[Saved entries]
__________

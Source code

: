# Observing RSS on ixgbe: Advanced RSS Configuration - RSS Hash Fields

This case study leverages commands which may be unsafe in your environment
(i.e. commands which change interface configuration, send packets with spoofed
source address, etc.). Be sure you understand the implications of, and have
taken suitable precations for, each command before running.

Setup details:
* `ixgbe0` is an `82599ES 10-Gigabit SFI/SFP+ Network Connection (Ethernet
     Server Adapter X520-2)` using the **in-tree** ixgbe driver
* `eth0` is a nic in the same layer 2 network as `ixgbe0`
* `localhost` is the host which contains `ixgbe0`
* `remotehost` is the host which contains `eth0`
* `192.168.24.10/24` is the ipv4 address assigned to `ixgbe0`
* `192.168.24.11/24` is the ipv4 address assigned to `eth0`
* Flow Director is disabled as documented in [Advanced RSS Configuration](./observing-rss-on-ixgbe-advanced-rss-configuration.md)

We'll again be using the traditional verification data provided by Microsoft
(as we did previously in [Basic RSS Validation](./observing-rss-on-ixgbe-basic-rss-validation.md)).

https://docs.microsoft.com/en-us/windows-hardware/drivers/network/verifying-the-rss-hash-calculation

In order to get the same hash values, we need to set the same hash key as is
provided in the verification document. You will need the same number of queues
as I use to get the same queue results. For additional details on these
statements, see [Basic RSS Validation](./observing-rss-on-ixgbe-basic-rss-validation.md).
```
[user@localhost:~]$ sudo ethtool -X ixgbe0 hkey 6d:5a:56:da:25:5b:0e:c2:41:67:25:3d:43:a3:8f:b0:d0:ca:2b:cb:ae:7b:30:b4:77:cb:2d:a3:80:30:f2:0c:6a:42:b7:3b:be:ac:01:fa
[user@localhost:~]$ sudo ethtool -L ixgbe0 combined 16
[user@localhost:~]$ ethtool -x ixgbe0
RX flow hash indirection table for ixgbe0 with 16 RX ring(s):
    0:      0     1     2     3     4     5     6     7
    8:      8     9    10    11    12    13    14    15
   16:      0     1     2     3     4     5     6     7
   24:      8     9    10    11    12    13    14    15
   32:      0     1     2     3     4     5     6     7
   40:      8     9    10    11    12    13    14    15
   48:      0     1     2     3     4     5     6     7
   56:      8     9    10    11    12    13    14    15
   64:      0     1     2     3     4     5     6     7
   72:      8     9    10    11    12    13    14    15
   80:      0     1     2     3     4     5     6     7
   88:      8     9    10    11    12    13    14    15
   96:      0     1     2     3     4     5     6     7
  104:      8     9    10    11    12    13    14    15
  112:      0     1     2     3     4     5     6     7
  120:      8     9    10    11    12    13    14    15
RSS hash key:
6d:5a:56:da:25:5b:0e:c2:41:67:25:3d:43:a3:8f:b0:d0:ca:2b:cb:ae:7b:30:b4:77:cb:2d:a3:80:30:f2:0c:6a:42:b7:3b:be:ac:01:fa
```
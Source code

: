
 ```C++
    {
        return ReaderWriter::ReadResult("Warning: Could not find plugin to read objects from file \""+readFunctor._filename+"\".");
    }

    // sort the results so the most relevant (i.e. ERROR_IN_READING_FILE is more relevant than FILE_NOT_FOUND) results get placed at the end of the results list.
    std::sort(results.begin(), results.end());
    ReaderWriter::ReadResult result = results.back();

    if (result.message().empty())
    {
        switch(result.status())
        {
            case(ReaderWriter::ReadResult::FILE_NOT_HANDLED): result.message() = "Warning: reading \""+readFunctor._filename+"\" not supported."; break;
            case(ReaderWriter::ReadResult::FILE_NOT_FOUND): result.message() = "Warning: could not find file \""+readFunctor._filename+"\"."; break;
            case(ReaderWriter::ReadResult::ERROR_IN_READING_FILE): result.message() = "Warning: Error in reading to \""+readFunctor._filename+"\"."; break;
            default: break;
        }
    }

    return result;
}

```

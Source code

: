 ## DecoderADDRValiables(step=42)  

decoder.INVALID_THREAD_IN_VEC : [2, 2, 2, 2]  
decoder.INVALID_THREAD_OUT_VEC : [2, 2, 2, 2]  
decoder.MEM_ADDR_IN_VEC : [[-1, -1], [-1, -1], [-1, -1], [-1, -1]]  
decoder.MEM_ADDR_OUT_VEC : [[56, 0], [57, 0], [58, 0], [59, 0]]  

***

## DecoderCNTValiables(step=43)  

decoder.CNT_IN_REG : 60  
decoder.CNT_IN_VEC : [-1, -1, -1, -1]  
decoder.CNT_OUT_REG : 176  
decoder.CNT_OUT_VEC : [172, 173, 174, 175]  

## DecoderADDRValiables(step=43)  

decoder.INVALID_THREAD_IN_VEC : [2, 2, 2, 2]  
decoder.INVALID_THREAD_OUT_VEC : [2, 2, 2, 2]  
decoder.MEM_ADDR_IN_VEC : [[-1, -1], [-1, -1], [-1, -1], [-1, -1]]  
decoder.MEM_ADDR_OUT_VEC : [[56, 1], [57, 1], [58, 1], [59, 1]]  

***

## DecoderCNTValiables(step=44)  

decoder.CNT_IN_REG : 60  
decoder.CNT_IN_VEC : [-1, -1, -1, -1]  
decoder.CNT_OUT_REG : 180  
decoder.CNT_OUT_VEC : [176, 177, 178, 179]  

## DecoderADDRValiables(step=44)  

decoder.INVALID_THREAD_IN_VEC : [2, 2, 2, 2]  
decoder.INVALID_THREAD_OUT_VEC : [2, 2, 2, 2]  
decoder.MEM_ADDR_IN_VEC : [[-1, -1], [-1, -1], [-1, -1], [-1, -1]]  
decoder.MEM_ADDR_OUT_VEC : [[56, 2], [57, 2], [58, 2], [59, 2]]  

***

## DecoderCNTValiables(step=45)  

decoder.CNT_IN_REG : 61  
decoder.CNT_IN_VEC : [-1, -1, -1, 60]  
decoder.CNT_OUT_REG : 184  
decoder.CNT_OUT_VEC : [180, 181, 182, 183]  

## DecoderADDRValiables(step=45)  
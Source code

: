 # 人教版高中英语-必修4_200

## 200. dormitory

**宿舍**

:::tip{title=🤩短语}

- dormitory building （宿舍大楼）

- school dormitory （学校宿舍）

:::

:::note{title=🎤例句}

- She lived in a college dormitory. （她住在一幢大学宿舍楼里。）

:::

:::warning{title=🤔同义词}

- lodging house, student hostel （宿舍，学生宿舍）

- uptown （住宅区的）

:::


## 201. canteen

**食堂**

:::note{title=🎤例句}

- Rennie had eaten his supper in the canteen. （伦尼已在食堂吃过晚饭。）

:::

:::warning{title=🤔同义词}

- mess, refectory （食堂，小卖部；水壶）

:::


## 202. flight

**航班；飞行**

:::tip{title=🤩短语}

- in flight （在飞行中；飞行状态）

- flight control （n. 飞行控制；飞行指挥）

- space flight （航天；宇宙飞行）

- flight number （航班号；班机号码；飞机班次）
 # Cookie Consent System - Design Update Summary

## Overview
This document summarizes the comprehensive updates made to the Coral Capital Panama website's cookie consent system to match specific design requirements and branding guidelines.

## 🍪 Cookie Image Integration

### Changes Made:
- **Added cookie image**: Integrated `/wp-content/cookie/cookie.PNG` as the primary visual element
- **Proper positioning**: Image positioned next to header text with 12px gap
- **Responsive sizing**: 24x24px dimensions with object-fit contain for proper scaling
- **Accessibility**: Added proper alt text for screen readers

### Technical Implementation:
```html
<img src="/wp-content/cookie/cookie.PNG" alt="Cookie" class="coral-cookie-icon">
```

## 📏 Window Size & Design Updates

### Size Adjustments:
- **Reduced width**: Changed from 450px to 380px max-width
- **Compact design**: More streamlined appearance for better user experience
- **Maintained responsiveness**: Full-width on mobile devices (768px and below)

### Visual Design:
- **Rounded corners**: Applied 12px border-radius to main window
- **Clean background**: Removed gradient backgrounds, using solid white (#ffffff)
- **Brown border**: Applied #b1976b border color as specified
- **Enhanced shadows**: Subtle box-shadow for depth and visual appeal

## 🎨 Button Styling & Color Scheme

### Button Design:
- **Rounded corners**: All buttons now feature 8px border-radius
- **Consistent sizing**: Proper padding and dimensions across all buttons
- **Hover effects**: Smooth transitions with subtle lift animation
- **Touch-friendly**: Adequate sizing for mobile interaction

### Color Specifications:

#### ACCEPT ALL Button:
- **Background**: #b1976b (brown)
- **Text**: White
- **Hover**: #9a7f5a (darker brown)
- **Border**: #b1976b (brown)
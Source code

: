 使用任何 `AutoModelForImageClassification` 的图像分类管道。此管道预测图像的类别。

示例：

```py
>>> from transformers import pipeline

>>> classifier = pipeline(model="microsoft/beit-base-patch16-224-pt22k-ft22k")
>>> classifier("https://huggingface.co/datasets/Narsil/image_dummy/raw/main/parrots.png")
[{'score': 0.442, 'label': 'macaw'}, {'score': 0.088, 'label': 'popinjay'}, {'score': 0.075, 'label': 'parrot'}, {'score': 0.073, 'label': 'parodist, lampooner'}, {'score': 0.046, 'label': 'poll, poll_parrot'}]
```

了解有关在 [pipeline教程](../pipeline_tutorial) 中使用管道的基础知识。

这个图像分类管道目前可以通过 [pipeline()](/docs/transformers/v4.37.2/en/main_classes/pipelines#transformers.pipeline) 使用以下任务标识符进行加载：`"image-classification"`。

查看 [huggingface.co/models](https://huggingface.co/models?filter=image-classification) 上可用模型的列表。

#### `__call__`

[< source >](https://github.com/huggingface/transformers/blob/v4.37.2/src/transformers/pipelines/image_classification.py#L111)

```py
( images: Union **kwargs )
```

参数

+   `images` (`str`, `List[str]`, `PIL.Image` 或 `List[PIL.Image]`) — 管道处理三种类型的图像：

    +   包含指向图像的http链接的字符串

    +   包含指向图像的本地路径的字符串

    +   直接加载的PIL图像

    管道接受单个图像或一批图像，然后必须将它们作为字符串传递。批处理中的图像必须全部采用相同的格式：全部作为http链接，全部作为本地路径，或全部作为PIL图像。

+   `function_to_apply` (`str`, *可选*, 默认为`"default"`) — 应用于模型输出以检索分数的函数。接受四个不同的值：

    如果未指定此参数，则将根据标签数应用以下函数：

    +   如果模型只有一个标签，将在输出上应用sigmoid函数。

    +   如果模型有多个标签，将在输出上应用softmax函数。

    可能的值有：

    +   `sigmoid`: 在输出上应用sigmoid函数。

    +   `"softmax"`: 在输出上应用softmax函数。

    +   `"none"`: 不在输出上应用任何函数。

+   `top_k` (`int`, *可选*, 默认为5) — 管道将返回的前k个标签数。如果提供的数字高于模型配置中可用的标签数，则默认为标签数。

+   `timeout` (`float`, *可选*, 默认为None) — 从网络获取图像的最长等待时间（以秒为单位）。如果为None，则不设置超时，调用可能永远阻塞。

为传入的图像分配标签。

__________

EXERCISE GOAL -> Return the lines of the records that include the string "from".

WRITTEN SOLUTION ->
        return ReaderWriter::ReadResult("Warning: Could not find plugin to read objects from file \""+readFunctor._filename+"\".");
- **Reduced width**: Changed from 450px to 380px max-width
>>> from transformers import pipeline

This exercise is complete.